The combination of these two operations forms the backbone of efficient architectures. By separating spatial and channel-wise processing, these operations reduce the number of parameters and computational costs while preserving the ability to capture rich feature representations [42]. The final feature map is given by

${Feature}_{final} = C_{P} (C_{D} (X))$

(10)

where ${Feature}_{final}$ refers to the final feature map after performing pointwise convolution on the output of depthwise convolution on the input $X$ .
Inverted residuals with linear bottlenecks: Another main feature in MobileNetV2 is the inverted residual block, which reverses the traditional residual block structure. Instead of reducing and expanding the feature dimensions, it first expands the number of channels, performs convolutions, and then projects the result back to lower-dimensional space. Each block consists of the following:
-
Expansion: The number of channels in the input feature map is increased.
-
Depthwise convolution: A depthwise convolution is applied to the expanded feature map, further increasing the spatial feature dimensionality within each channel.
-
Projection: A pointwise convolution is utilized to reduce the number of channels back to the original input dimension.

4.1.2. EfficientNetB0

The EfficientNet architecture [43] uses a strategy called compound scaling to expand the depth, width, and input resolution of a neural network in a balanced way. This approach improves model accuracy without greatly increasing computational demands. The idea is to manage these three dimensions with a single parameter, ensuring the network grows proportionally in all relevant directions.
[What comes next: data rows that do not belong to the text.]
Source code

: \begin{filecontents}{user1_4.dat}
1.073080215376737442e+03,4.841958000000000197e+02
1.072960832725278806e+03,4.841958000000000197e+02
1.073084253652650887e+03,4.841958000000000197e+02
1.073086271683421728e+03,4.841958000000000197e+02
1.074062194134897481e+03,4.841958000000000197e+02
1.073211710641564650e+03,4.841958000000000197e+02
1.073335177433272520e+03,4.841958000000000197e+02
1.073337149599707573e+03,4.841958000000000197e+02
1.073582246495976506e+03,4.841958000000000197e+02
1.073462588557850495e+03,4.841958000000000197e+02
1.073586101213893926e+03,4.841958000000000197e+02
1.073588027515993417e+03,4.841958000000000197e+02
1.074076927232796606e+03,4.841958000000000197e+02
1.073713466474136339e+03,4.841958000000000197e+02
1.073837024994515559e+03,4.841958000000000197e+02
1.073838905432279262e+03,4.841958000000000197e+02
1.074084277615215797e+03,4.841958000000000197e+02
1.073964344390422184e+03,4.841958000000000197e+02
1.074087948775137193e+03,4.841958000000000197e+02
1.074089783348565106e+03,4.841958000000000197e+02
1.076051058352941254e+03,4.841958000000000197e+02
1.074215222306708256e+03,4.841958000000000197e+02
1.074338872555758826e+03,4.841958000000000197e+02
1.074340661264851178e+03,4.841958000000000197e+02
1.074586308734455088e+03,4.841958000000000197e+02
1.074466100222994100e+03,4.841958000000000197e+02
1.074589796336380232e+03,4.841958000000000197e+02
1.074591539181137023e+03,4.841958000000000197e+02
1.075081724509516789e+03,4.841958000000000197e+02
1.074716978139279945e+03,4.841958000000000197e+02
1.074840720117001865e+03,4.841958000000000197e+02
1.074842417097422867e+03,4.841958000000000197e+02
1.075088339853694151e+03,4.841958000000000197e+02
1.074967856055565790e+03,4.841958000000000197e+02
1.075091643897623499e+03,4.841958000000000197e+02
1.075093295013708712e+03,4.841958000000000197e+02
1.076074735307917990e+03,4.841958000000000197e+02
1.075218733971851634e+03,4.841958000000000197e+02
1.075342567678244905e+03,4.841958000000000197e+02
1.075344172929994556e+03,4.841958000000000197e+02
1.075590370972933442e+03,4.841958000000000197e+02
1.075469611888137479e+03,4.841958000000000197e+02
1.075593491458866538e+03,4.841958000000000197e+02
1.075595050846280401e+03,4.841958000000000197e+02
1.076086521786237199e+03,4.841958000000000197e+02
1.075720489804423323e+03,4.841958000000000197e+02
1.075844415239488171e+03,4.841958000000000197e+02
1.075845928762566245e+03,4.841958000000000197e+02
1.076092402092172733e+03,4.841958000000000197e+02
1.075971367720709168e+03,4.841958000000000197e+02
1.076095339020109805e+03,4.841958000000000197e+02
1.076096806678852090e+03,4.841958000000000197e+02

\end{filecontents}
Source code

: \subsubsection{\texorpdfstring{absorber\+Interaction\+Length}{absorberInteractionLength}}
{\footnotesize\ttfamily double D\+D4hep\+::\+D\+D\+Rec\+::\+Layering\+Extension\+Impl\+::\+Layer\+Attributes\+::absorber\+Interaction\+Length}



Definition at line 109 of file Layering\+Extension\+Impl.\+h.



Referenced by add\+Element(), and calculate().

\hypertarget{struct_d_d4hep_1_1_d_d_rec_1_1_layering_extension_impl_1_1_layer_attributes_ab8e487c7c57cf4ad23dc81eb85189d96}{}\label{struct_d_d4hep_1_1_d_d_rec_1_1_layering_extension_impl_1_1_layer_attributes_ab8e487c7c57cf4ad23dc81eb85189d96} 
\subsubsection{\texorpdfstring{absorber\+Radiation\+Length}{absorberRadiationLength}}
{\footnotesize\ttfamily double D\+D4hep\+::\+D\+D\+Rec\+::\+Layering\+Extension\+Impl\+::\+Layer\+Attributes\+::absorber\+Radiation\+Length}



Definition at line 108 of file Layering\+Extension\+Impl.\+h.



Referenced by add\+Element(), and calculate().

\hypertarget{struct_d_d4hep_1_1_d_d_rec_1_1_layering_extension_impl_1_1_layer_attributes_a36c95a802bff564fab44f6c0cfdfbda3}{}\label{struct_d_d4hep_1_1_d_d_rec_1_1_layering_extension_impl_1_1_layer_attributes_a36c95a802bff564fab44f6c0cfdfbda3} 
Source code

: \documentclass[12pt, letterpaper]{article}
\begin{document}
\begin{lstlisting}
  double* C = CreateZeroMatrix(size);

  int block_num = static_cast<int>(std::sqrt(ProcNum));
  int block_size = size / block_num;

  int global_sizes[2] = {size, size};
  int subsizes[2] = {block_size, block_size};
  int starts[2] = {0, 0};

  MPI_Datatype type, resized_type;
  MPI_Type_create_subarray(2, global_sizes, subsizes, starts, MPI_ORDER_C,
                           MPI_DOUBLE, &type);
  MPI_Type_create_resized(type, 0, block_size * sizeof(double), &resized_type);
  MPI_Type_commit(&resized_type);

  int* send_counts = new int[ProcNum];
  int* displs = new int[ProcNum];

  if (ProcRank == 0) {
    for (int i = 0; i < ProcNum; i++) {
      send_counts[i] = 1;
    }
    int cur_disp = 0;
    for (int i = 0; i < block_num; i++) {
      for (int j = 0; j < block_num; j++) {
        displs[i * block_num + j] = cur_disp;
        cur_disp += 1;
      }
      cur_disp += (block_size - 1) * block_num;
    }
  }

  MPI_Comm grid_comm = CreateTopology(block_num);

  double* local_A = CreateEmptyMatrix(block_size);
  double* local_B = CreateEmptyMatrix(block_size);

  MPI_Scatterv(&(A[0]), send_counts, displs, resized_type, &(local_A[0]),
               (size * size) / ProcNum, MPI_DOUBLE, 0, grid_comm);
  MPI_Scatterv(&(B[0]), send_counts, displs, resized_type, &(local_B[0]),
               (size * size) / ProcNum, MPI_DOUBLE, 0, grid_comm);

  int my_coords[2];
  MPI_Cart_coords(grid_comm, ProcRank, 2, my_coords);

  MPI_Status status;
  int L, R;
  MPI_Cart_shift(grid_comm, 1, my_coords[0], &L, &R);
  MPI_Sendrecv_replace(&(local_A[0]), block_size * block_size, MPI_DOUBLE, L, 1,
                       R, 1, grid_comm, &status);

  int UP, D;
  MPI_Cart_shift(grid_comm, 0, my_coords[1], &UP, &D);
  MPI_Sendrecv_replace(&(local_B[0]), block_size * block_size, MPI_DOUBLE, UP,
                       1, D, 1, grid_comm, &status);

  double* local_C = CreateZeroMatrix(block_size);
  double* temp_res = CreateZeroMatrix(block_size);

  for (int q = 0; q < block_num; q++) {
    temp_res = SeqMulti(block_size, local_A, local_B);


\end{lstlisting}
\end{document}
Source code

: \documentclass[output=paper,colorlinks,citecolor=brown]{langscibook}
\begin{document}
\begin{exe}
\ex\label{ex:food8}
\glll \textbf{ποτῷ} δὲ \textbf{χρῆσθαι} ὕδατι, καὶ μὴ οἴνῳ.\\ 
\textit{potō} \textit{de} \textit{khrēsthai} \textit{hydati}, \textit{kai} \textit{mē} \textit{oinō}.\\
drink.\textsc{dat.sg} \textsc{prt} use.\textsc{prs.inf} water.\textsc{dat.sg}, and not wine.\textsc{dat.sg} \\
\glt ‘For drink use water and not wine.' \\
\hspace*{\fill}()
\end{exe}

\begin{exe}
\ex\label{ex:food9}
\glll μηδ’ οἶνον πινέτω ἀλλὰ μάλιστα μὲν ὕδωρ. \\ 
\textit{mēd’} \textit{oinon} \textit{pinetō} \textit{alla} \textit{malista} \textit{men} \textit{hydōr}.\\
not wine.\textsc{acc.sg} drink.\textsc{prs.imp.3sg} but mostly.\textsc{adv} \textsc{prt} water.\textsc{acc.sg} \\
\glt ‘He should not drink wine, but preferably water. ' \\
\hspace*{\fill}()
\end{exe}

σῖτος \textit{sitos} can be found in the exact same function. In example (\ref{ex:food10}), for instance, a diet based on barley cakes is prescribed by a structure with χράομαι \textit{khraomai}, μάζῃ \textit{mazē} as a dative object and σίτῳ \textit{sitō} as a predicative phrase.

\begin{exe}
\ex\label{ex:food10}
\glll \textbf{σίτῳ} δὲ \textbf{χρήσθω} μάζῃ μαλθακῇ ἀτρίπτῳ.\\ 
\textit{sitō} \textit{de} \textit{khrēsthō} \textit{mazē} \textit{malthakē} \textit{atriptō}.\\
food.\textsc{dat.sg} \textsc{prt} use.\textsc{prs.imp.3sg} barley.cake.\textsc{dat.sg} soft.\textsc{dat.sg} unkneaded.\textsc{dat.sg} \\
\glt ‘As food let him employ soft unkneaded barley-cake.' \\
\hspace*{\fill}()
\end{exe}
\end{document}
According to [44,45], compound scaling relies on three factors,

λ

,

μ

, and

ν

, which adjust the network’s depth, width, and resolution, respectively. Each factor is given by a single overall scaling parameter

ψ

:

d = λ^{ψ}, w = μ^{ψ}, r = ν^{ψ}

(11)

where

d controls the depth of the network;
w controls the width of the network, meaning the number of channels per layer;
r controls the resolution of the image;
$ψ$ is a constant that the user chooses, which decides the scaling of the whole network.

These scaling factors are chosen so that

λ \times μ^{2} \times ν^{2} \approx 2,

(12)

This formula ensures that as the model is scaled up, no single dimension dominates resource usage, which leads to better accuracy with minimal increase in cost.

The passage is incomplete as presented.